▶ **Aim of the exercise**
Below are some lines of data. Return all of them as they are.

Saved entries
^^^^^^^^^^^^^^^^
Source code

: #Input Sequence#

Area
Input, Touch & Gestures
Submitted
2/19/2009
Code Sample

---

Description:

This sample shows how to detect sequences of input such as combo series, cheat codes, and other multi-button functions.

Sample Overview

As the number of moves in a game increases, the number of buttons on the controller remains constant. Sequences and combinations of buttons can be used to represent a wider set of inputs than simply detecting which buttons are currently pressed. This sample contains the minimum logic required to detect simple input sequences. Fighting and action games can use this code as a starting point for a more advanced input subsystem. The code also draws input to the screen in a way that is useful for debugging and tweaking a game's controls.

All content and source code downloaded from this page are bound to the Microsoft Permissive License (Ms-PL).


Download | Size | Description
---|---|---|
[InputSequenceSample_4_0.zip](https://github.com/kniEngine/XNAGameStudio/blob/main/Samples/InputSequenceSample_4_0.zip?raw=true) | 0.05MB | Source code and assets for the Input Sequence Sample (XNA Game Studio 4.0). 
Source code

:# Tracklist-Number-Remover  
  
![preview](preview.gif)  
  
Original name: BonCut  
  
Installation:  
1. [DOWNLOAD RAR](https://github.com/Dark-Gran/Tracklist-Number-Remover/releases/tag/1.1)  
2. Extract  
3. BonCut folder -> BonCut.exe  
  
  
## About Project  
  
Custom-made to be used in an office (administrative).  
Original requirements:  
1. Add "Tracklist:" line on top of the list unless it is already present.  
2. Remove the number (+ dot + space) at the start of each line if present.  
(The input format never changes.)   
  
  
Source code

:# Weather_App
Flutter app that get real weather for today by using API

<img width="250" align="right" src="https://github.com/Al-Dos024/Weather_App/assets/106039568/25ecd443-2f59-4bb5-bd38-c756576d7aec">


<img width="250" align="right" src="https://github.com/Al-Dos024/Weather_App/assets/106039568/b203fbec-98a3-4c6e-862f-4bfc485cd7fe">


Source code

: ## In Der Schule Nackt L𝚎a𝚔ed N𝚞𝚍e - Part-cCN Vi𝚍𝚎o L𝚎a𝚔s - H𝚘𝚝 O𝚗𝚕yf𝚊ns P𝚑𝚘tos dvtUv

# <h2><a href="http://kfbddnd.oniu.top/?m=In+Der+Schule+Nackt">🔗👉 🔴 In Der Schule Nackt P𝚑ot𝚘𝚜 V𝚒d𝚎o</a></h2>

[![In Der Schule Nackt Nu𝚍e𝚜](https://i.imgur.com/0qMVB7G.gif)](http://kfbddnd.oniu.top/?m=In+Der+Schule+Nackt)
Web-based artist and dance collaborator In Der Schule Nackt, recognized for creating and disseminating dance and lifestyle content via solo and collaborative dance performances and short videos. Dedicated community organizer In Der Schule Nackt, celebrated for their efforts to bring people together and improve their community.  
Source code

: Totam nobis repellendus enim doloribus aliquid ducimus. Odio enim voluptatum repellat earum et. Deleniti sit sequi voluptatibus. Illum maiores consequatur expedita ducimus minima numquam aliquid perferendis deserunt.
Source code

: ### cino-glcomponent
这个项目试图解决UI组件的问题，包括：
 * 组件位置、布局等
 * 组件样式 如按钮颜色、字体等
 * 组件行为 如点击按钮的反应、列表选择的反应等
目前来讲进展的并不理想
^^^^^^^^^^^^^^^^
▶ **The completed task**
Source code

: #Input Sequence#

Area
Input, Touch & Gestures
Submitted
2/19/2009
Code Sample

---

Description:

This sample shows how to detect sequences of input such as combo series, cheat codes, and other multi-button functions.

Sample Overview

As the number of moves in a game increases, the number of buttons on the controller remains constant. Sequences and combinations of buttons can be used to represent a wider set of inputs than simply detecting which buttons are currently pressed. This sample contains the minimum logic required to detect simple input sequences. Fighting and action games can use this code as a starting point for a more advanced input subsystem. The code also draws input to the screen in a way that is useful for debugging and tweaking a game's controls.

All content and source code downloaded from this page are bound to the Microsoft Permissive License (Ms-PL).


Download | Size | Description
---|---|---|
[InputSequenceSample_4_0.zip](https://github.com/kniEngine/XNAGameStudio/blob/main/Samples/InputSequenceSample_4_0.zip?raw=true) | 0.05MB | Source code and assets for the Input Sequence Sample (XNA Game Studio 4.0). 
Source code

:# Tracklist-Number-Remover  
  
![preview](preview.gif)  
  
Original name: BonCut  
  
Installation:  
1. [DOWNLOAD RAR](https://github.com/Dark-Gran/Tracklist-Number-Remover/releases/tag/1.1)  
2. Extract  
3. BonCut folder -> BonCut.exe  
  
  
## About Project  
  
Custom-made to be used in an office (administrative).  
Original requirements:  
1. Add "Tracklist:" line on top of the list unless it is already present.  
2. Remove the number (+ dot + space) at the start of each line if present.  
(The input format never changes.)   
  
  
Source code

:# Weather_App
Flutter app that get real weather for today by using API

<img width="250" align="right" src="https://github.com/Al-Dos024/Weather_App/assets/106039568/25ecd443-2f59-4bb5-bd38-c756576d7aec">


<img width="250" align="right" src="https://github.com/Al-Dos024/Weather_App/assets/106039568/b203fbec-98a3-4c6e-862f-4bfc485cd7fe">


Source code

: ## In Der Schule Nackt L𝚎a𝚔ed N𝚞𝚍e - Part-cCN Vi𝚍𝚎o L𝚎a𝚔s - H𝚘𝚝 O𝚗𝚕yf𝚊ns P𝚑𝚘tos dvtUv

# <h2><a href="http://kfbddnd.oniu.top/?m=In+Der+Schule+Nackt">🔗👉 🔴 In Der Schule Nackt P𝚑ot𝚘𝚜 V𝚒d𝚎o</a></h2>

[![In Der Schule Nackt Nu𝚍e𝚜](https://i.imgur.com/0qMVB7G.gif)](http://kfbddnd.oniu.top/?m=In+Der+Schule+Nackt)
Web-based artist and dance collaborator In Der Schule Nackt, recognized for creating and disseminating dance and lifestyle content via solo and collaborative dance performances and short videos. Dedicated community organizer In Der Schule Nackt, celebrated for their efforts to bring people together and improve their community.  
Source code

: Totam nobis repellendus enim doloribus aliquid ducimus. Odio enim voluptatum repellat earum et. Deleniti sit sequi voluptatibus. Illum maiores consequatur expedita ducimus minima numquam aliquid perferendis deserunt.
Source code

: ### cino-glcomponent
这个项目试图解决UI组件的问题，包括：
 * 组件位置、布局等
 * 组件样式 如按钮颜色、字体等
 * 组件行为 如点击按钮的反应、列表选择的反应等
目前来讲进展的并不理想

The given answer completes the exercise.